■ What to work on: Your job is to report every line of the entries that has "order".

────────────────────

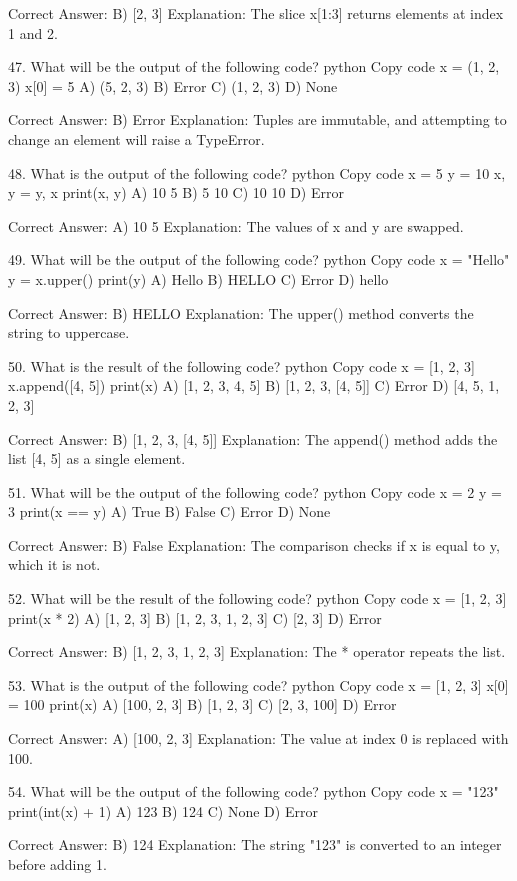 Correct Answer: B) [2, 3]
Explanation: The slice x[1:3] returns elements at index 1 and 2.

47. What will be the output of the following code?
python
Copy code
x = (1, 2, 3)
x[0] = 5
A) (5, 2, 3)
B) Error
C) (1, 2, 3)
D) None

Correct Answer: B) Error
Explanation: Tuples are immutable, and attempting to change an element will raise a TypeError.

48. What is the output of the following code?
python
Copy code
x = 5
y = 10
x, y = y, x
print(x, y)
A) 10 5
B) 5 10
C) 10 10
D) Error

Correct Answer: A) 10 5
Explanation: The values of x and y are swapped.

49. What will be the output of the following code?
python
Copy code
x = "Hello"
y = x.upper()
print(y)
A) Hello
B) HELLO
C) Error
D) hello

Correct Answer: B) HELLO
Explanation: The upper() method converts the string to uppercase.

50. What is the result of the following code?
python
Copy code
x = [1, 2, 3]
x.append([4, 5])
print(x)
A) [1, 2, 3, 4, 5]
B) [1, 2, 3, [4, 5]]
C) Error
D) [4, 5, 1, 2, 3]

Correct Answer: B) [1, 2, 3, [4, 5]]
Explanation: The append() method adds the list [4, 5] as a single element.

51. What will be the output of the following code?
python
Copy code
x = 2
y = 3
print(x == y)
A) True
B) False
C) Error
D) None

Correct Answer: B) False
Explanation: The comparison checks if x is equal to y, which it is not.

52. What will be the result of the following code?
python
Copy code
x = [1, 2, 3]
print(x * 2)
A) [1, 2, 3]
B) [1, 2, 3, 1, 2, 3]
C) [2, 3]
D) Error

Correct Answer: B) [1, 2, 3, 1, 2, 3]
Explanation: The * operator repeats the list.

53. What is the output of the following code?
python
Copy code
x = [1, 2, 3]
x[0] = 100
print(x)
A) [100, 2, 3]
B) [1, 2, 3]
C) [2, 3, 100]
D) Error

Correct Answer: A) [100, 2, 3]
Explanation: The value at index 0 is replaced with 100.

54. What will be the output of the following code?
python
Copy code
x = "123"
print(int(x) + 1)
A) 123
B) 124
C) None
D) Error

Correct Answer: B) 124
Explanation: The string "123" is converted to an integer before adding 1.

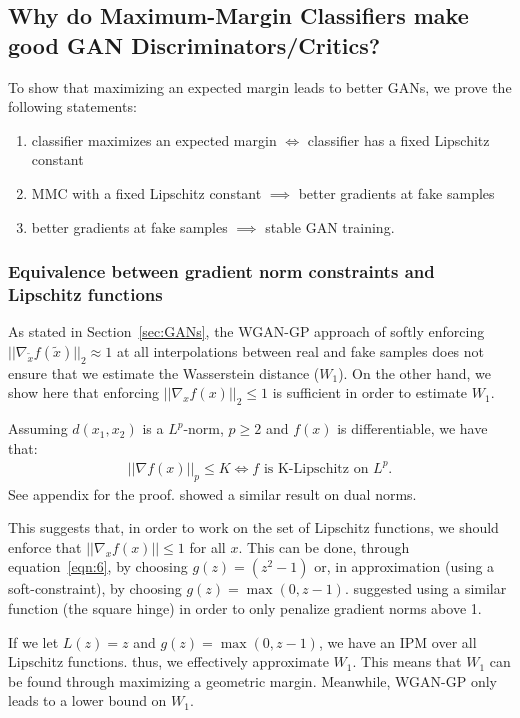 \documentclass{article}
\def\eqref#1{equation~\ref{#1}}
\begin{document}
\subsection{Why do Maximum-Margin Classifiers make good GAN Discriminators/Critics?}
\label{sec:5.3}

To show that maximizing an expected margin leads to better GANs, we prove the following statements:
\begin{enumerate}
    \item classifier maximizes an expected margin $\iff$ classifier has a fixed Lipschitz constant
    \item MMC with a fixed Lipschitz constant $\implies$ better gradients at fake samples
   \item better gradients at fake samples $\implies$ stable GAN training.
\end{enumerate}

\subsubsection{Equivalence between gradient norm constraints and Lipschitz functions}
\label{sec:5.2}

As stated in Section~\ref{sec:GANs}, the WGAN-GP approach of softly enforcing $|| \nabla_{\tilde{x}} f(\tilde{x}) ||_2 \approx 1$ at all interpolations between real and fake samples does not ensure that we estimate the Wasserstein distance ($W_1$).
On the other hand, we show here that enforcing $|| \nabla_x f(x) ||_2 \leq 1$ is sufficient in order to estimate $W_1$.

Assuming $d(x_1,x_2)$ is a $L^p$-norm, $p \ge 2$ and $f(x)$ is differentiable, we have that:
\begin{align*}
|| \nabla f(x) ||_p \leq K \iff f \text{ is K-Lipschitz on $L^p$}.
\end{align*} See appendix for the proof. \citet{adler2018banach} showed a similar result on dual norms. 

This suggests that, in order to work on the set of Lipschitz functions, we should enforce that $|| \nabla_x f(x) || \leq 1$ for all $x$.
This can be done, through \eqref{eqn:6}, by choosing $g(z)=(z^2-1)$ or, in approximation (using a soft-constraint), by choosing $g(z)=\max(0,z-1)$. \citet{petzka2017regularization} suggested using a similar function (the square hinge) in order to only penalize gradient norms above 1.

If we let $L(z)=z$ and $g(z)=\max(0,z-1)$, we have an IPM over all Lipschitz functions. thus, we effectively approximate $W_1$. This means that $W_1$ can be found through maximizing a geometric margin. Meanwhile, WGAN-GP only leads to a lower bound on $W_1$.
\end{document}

────────────────────

■ Answer to the problem:
On the other hand, we show here that enforcing $|| \nabla_x f(x) ||_2 \leq 1$ is sufficient in order to estimate $W_1$.
This suggests that, in order to work on the set of Lipschitz functions, we should enforce that $|| \nabla_x f(x) || \leq 1$ for all $x$.
This can be done, through \eqref{eqn:6}, by choosing $g(z)=(z^2-1)$ or, in approximation (using a soft-constraint), by choosing $g(z)=\max(0,z-1)$. \citet{petzka2017regularization} suggested using a similar function (the square hinge) in order to only penalize gradient norms above 1.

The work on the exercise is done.